NEWMAN, Circuit Judge.
Robert J. Skvorecz appeals the decision of the United States Patent and Trademark Office (PTO) Board of Patent Appeals and Interferences (Board), rejecting claims 1-5 and 7 in his application to reissue United States Patent No. 5,996,948 (the '948 patent).
BACKGROUND
The Skvorecz invention is a wire chafing stand, such as is used for supporting a chafer (a device for maintaining hot food outside the kitchen). The specification explains that wire chafing stands are transported and stored nested together in multiple units, and that the nested stands tend to wedge into one another and are then difficult to separate. The invention is an improved structure whereby nested stands are readily separated.
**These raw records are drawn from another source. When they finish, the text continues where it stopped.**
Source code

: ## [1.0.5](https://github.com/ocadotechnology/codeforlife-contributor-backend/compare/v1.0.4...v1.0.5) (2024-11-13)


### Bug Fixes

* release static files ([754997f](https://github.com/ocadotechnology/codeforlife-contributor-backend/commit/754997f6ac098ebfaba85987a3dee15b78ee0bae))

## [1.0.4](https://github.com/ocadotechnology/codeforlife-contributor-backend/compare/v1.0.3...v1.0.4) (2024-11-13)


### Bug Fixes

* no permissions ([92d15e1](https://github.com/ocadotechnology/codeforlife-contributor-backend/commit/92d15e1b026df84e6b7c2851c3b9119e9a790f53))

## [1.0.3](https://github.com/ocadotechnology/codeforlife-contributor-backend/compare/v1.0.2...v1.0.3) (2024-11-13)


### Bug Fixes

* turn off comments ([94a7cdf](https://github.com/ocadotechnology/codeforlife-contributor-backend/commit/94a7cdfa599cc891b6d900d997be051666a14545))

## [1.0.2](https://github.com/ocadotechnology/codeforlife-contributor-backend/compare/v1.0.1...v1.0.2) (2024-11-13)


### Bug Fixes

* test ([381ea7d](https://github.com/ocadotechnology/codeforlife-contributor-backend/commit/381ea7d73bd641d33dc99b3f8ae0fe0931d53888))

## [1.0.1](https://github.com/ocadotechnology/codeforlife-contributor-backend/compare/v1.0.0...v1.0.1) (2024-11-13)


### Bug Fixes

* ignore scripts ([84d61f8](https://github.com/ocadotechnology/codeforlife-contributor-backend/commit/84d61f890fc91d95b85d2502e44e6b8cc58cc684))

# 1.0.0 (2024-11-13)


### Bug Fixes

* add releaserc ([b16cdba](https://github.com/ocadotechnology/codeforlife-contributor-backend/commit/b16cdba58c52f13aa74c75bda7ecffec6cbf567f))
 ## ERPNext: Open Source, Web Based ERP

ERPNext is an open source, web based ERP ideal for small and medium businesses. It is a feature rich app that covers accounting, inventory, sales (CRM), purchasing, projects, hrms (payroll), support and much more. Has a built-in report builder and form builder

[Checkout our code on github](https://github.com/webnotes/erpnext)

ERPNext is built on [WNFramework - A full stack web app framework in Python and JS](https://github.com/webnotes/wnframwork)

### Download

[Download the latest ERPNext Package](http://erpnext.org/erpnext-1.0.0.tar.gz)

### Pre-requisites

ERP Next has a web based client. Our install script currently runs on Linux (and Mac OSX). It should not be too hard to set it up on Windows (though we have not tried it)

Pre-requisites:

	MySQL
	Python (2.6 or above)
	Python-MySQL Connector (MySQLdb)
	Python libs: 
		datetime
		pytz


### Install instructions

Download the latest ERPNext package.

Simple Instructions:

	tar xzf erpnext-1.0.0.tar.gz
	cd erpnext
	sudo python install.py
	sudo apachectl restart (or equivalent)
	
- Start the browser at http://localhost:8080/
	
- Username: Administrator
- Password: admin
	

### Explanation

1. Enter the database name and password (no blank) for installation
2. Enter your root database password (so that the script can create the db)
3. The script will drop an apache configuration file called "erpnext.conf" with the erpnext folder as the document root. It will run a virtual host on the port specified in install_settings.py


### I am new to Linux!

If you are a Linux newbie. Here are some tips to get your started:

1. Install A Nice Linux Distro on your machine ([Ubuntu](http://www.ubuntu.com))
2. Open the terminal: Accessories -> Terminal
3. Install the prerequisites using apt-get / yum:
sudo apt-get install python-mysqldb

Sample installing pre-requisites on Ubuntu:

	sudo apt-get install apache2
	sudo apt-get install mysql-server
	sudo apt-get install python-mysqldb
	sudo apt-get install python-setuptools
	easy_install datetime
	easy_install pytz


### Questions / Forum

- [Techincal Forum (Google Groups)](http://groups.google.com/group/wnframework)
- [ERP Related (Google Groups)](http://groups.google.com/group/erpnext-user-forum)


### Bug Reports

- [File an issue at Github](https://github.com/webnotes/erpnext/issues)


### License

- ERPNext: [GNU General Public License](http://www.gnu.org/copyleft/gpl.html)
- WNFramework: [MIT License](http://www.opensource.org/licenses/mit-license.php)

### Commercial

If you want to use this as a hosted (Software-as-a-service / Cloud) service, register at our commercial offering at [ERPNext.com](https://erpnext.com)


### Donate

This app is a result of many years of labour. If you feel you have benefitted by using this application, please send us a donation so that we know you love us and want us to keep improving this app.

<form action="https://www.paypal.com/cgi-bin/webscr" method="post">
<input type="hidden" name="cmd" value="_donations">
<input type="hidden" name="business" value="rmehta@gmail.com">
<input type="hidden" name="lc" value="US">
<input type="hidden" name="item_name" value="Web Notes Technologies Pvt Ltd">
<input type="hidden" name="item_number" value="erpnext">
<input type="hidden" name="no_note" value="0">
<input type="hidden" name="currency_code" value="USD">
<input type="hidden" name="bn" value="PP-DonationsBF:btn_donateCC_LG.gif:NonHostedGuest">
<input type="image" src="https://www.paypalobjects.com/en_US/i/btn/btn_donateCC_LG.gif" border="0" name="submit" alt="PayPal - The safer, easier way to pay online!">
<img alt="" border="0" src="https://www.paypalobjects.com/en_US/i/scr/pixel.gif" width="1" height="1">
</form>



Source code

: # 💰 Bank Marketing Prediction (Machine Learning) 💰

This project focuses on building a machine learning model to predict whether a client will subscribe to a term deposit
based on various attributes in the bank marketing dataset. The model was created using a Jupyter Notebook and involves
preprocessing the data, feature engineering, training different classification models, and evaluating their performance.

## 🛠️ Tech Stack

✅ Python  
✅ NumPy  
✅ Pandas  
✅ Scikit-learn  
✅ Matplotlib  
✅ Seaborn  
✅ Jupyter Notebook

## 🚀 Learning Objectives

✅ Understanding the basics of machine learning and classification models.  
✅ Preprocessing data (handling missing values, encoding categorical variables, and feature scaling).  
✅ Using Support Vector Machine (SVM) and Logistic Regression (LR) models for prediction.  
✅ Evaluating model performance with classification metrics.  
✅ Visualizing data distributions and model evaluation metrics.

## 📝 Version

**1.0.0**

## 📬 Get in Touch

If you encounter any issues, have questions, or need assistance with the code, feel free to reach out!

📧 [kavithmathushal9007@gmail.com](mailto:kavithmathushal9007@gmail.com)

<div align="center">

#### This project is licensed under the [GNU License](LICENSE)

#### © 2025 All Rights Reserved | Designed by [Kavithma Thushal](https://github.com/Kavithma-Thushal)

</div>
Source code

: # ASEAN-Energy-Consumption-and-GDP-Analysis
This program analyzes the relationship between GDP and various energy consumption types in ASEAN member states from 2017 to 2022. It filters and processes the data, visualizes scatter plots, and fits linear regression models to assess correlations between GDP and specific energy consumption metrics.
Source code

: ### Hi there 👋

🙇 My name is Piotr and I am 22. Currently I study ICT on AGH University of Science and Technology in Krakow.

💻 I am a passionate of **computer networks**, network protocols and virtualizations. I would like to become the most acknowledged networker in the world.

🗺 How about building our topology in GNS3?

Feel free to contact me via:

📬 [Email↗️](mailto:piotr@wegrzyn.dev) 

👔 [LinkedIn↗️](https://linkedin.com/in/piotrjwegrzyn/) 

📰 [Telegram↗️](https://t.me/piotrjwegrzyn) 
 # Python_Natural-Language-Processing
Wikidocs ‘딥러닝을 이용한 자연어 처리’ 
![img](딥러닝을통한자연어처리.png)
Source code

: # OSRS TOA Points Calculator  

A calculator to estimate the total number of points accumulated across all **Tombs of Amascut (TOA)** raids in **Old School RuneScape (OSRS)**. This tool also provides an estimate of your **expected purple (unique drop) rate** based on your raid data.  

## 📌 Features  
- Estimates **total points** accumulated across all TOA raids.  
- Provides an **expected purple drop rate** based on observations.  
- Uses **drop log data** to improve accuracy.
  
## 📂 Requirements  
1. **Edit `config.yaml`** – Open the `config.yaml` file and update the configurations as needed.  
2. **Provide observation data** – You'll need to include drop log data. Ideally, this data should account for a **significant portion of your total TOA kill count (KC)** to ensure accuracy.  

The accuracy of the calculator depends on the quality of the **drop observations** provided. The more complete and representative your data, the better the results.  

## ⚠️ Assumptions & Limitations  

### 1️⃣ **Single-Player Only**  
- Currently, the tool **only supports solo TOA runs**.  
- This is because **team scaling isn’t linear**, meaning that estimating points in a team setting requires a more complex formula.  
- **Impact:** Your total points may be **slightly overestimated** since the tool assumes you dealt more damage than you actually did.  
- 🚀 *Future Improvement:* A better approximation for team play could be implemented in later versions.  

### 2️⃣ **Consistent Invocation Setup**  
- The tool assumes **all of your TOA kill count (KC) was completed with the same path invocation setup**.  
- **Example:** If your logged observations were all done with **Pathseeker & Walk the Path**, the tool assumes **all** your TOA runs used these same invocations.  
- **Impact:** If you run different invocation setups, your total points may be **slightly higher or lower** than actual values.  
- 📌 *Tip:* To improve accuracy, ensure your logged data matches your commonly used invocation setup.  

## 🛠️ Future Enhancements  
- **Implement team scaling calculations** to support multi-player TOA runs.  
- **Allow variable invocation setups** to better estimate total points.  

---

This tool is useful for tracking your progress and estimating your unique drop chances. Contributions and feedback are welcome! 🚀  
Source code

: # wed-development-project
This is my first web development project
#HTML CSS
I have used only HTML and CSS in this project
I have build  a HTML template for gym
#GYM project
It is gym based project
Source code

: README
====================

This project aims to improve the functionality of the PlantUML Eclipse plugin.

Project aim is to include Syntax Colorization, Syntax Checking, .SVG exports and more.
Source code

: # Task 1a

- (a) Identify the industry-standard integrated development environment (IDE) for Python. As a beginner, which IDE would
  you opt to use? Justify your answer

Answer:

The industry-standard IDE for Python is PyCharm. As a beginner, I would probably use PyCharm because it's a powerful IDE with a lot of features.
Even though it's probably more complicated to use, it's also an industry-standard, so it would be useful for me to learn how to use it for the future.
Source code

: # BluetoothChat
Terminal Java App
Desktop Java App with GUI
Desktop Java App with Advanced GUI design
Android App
The specification describes the improved stand whereby the wire legs have an indent (also called an "offset") located adjacent to the upper ends of the legs, serving to laterally displace each leg relative to the point of attachment of the leg to the upper rim of the stand. The result is that the wire legs of one stand can nest within another stand, without significant wedging of the nested stands into each other. Patent Figure 1 shows two nested stands:
An embodiment of the offset is marked at 30 in Patent Figure 4:
Mr. Skvorecz's patent application was filed on January 12, 1998 as a continuation-in-part, and after due examination, on August 12, 1999, the examiner issued a notice of allowability and examiner's amendment. On October 14, 1999 Mr. Skvorecz filed an amendment under 37 C.F.R. § 1.312 to correct Figures 12 and 13 in the patent application, for which the PTO had prepared final drawings, as the rules provide. He explained: "The offsets 42 were drawn backwards by the Examiner in Figures 12 and 13 and therefore need to be corrected to properly conform to the specification so as to facilitate the nesting of one wire chafing stand into another." Mr. Skvorecz stated that "[t]he correction is necessary to conform the drawings to the description and claims," but that "this is an error limited only to the way the offsets 42 in the upper rim are shown facing the opposite direction" and does not affect the claims or require any changes in the specification. The '948 patent was issued on December 17, 1999 with Figures 12 and 13 unchanged, as follows:
On January 20, 2000, the examiner denied Mr. Skvorecz's request to correct the drawings, with the explanation: "Proposed new figure changes appear to include new matter not originally disclosed."
On March 15, 2001 Mr. Skvorecz filed reissue application 09/772,278, seeking reissuance of claims 1-7 of the '948 patent under 35 U.S.C. § 251. Claim 1, the broadest claim in the reissue application, is as follows: (underlining indicate additions and brackets indicate deletions from original patent claim 1):
No changes were made in the specification or drawings. During the reissue examination, claim 6 was allowed and is not before us. The reissue examiner rejected claims 1-5 and 7 as being an improper recapture of surrendered subject matter; the Board reversed this rejection, which is not before us.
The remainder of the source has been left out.